== Task objective ==
Return each line of the entries that mentions the word "background".

== Stored data ==
((
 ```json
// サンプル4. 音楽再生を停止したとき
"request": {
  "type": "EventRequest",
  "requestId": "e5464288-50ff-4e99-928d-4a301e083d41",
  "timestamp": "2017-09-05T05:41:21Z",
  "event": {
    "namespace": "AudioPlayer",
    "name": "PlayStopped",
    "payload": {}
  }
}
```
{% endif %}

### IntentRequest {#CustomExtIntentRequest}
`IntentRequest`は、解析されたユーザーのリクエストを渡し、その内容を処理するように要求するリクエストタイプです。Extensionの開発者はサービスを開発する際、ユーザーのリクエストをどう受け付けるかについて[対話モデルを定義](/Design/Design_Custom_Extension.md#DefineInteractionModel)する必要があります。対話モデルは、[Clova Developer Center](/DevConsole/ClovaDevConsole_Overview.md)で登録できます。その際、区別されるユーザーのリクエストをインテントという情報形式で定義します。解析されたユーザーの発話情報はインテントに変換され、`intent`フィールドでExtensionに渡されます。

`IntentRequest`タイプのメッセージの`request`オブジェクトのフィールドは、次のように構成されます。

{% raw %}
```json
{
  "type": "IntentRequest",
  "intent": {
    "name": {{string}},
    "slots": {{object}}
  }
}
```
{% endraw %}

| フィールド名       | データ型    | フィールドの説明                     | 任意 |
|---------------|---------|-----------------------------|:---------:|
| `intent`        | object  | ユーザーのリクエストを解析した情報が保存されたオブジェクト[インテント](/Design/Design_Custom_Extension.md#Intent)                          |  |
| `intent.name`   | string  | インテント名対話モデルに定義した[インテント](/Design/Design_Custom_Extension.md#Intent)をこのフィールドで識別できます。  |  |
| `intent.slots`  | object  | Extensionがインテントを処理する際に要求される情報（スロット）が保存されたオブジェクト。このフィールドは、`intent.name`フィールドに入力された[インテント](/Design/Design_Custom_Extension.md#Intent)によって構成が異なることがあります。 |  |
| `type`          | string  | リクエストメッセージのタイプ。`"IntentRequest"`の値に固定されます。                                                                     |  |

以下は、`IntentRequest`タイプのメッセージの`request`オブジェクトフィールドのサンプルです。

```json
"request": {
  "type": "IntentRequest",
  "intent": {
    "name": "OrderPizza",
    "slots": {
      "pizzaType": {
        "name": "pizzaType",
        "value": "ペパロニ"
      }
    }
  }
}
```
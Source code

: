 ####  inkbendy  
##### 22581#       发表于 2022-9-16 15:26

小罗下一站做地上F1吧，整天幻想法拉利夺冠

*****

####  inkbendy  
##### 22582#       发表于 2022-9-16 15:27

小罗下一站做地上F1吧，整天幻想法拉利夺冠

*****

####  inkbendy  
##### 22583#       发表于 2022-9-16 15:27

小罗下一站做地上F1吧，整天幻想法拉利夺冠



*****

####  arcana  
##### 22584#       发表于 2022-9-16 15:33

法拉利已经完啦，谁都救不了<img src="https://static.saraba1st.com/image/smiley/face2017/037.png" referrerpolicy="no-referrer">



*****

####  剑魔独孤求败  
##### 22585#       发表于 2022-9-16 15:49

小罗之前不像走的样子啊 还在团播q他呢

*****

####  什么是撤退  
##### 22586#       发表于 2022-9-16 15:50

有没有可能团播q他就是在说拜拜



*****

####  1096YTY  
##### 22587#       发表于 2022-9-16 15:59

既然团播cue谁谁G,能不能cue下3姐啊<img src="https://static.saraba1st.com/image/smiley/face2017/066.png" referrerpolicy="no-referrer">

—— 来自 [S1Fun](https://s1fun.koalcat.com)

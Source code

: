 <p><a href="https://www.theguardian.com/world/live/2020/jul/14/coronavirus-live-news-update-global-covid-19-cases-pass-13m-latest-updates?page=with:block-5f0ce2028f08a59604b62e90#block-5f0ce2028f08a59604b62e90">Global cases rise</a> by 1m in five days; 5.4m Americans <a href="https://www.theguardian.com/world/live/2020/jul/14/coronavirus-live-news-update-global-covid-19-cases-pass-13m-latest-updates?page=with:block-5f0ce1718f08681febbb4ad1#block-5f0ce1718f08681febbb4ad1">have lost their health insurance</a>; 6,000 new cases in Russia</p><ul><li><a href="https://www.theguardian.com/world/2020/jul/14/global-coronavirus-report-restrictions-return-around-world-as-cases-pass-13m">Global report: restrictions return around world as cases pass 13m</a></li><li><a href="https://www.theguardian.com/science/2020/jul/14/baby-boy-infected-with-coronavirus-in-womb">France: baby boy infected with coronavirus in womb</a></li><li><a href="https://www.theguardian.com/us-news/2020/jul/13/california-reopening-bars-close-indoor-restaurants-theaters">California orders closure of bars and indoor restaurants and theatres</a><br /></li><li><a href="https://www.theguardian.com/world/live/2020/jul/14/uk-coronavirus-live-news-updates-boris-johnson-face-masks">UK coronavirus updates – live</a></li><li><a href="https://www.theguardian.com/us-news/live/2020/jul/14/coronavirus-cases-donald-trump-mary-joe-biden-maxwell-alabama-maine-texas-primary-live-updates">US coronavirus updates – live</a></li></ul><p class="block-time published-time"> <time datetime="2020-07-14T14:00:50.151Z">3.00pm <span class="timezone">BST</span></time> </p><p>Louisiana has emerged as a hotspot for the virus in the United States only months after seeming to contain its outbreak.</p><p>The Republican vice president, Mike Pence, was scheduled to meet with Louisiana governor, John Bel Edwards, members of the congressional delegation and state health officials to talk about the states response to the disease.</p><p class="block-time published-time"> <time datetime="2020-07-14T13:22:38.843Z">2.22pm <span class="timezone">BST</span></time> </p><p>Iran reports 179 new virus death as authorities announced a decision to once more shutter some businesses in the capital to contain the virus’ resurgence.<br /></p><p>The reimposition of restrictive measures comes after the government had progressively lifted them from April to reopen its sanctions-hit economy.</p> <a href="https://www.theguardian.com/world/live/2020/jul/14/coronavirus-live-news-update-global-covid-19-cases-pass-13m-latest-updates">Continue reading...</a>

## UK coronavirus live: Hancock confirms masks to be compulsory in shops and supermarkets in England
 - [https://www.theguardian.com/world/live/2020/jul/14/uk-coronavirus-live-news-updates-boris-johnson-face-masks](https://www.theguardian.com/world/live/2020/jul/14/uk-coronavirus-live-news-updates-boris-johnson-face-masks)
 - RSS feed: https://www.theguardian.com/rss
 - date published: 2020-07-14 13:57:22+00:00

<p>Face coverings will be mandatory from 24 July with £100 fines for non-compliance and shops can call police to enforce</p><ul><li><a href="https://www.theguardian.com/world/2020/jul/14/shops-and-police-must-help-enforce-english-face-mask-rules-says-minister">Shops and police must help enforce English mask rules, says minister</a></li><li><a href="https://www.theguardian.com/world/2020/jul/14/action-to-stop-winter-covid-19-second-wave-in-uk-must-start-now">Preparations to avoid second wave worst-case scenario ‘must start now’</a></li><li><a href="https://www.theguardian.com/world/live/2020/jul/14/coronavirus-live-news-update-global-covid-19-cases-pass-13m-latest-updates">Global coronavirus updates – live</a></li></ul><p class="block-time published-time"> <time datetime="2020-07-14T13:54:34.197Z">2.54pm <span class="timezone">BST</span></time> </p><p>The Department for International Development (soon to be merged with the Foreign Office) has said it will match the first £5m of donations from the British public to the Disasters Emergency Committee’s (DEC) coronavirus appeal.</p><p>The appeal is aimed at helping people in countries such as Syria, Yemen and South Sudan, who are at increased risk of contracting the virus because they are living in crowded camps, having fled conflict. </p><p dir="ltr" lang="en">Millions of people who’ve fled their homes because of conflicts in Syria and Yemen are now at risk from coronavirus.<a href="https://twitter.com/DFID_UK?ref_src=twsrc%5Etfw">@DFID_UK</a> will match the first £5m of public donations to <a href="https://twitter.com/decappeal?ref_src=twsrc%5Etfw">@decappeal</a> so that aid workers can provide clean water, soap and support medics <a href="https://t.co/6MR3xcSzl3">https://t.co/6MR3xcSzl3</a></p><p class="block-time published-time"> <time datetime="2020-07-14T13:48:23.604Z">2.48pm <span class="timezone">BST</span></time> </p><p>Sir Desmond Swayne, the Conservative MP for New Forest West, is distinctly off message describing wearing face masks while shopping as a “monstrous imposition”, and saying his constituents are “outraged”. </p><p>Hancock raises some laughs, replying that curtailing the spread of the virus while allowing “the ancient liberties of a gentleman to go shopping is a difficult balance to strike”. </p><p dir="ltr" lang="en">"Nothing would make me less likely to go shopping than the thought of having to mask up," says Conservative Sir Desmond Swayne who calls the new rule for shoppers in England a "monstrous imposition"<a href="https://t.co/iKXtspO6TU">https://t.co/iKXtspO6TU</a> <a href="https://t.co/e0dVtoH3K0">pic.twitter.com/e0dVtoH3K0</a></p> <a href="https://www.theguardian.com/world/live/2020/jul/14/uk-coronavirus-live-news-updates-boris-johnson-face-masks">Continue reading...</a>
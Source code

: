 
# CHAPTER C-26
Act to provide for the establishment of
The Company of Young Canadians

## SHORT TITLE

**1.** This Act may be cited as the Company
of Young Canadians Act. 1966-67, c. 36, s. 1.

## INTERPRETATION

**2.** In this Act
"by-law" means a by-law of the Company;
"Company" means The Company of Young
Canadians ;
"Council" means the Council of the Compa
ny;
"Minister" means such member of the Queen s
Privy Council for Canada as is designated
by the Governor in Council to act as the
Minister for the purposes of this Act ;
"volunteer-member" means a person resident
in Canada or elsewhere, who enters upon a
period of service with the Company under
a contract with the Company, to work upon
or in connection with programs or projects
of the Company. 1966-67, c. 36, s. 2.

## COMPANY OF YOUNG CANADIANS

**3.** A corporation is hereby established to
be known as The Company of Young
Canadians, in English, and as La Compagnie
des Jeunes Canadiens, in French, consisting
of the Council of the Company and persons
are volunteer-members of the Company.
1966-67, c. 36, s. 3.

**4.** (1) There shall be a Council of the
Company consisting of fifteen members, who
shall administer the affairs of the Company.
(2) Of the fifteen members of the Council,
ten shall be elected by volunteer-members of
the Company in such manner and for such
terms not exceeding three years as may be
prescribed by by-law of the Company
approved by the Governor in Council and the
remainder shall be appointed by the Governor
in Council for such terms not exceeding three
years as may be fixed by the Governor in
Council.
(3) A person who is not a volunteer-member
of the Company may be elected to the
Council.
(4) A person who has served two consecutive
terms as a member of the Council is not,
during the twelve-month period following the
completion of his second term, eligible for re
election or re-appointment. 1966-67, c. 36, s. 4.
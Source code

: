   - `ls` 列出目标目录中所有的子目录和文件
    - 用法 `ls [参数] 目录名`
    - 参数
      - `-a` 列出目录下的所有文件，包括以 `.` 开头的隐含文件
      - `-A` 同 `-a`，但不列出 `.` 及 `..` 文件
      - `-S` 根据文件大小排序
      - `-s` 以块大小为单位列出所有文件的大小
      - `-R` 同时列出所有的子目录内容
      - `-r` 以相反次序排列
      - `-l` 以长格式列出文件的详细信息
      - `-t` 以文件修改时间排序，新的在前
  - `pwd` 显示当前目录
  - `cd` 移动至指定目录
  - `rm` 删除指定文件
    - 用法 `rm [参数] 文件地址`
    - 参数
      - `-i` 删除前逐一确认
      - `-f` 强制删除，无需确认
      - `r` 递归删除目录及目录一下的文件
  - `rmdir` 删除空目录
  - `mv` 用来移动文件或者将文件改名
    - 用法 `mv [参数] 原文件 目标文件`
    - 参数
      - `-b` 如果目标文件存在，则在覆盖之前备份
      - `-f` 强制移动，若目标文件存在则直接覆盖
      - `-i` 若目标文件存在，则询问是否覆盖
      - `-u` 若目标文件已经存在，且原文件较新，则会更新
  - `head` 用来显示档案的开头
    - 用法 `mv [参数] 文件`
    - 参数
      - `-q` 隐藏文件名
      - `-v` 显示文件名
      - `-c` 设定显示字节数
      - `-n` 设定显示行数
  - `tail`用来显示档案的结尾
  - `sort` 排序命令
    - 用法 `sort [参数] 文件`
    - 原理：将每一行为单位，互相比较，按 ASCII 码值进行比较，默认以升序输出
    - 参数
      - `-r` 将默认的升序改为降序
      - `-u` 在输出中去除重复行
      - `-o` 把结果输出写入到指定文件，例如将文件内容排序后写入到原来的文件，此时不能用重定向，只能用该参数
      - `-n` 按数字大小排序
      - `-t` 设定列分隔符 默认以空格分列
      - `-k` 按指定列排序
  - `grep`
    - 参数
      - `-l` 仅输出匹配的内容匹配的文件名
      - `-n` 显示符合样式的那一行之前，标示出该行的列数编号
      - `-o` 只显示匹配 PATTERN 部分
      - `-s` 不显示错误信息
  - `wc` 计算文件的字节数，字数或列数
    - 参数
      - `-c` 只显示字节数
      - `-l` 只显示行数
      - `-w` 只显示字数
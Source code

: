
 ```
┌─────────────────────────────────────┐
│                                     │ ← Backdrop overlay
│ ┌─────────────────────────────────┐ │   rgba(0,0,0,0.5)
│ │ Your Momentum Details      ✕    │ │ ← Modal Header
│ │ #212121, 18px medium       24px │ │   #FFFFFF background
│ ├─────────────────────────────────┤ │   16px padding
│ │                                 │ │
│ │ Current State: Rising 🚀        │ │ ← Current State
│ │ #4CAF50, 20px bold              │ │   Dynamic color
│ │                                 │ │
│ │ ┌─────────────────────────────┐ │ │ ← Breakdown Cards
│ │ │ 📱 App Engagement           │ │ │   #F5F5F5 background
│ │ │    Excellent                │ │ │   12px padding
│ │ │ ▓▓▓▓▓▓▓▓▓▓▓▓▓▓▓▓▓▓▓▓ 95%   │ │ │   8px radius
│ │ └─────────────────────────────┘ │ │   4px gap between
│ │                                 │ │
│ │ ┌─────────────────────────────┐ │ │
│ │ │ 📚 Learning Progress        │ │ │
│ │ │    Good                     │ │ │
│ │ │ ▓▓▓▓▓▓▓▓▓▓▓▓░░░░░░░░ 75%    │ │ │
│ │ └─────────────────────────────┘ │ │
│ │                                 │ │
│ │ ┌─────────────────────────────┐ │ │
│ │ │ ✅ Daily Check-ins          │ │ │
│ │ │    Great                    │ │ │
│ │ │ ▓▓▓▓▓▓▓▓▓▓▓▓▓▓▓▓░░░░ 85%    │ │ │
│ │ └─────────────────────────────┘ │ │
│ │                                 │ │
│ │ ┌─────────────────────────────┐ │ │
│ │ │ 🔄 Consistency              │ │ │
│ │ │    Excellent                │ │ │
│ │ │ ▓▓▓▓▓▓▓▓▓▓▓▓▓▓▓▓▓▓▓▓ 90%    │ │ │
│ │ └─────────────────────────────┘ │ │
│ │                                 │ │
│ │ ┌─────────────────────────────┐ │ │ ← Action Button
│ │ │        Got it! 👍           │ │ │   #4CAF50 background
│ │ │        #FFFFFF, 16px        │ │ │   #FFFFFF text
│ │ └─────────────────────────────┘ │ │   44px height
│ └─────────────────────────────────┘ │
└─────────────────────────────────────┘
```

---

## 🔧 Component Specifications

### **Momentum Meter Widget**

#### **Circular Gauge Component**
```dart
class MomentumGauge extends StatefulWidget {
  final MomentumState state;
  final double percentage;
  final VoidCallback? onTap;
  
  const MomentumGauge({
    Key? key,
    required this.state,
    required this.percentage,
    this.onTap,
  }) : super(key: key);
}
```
))
== Task response ==
│ │ #212121, 18px medium       24px │ │   #FFFFFF background
│ │ │ 📱 App Engagement           │ │ │   #F5F5F5 background
│ │ │        Got it! 👍           │ │ │   #4CAF50 background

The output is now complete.